Isolate every line in the data with the string "액세스를" and copy it.

= Beginning of Section =

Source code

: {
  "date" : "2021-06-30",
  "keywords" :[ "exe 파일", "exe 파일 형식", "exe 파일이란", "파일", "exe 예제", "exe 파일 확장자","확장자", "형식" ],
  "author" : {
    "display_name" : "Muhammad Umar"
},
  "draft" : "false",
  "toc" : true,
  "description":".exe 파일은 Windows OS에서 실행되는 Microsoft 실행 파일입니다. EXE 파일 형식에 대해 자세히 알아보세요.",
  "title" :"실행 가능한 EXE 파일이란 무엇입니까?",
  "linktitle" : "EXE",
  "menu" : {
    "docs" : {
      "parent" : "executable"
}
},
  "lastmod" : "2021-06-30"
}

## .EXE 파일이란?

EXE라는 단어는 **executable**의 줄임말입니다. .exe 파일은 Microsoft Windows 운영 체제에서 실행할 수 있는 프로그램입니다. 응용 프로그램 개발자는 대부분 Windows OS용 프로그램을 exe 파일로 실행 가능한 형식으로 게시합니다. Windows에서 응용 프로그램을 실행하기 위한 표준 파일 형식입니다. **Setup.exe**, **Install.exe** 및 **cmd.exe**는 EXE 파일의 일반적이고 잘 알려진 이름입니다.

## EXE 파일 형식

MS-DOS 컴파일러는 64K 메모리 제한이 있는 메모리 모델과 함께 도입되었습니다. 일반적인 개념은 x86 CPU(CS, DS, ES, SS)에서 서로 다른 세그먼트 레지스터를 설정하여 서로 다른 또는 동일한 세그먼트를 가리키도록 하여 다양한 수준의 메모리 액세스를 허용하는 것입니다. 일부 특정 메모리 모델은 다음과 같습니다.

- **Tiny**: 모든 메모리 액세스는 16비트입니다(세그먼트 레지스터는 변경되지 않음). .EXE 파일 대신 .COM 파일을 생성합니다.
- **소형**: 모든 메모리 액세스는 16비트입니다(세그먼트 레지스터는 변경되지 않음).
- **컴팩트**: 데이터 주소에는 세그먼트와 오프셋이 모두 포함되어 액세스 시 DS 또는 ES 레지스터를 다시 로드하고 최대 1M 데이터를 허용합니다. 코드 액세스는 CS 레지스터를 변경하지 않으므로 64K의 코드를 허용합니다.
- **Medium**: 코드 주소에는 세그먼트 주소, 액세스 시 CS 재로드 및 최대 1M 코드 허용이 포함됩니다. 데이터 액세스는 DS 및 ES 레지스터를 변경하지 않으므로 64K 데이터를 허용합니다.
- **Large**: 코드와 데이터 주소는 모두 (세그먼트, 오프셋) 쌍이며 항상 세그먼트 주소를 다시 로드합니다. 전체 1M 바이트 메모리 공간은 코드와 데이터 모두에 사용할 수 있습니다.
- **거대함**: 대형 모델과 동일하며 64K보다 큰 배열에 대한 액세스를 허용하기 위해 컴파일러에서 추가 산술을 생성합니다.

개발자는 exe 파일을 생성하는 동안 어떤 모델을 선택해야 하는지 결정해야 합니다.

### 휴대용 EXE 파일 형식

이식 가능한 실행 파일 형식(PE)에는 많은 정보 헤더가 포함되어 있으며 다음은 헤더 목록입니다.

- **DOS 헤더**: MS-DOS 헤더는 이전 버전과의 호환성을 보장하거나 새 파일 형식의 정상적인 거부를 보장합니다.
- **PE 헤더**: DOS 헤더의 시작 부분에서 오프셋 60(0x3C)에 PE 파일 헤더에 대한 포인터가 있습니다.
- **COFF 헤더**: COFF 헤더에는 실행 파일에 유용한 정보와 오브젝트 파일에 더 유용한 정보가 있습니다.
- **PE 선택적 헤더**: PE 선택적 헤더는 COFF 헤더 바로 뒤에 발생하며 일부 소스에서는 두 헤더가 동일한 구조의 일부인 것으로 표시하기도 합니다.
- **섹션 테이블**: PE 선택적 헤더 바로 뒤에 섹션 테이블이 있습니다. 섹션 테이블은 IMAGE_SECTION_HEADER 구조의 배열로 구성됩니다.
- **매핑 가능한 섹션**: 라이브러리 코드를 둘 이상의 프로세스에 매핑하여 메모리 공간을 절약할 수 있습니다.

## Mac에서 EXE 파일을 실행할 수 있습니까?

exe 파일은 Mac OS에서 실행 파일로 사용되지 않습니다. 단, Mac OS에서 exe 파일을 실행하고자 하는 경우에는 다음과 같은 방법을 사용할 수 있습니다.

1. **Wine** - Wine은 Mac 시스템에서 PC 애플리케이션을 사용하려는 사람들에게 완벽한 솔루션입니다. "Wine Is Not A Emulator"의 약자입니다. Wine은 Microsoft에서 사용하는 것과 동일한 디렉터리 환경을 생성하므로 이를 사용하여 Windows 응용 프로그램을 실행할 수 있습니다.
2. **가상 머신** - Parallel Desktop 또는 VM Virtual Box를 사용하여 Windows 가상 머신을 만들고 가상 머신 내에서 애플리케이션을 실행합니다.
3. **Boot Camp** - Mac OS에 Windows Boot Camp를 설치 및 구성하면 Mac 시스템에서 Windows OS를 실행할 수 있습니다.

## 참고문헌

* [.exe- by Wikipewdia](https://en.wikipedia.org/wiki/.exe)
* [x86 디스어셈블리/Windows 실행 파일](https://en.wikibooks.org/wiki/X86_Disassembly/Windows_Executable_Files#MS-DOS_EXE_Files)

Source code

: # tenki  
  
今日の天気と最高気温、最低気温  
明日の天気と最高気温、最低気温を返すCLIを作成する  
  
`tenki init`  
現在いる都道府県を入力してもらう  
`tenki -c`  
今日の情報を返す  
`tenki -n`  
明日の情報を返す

= End of Section =

• [Answer for the task]:
MS-DOS 컴파일러는 64K 메모리 제한이 있는 메모리 모델과 함께 도입되었습니다. 일반적인 개념은 x86 CPU(CS, DS, ES, SS)에서 서로 다른 세그먼트 레지스터를 설정하여 서로 다른 또는 동일한 세그먼트를 가리키도록 하여 다양한 수준의 메모리 액세스를 허용하는 것입니다. 일부 특정 메모리 모델은 다음과 같습니다.
- **거대함**: 대형 모델과 동일하며 64K보다 큰 배열에 대한 액세스를 허용하기 위해 컴파일러에서 추가 산술을 생성합니다.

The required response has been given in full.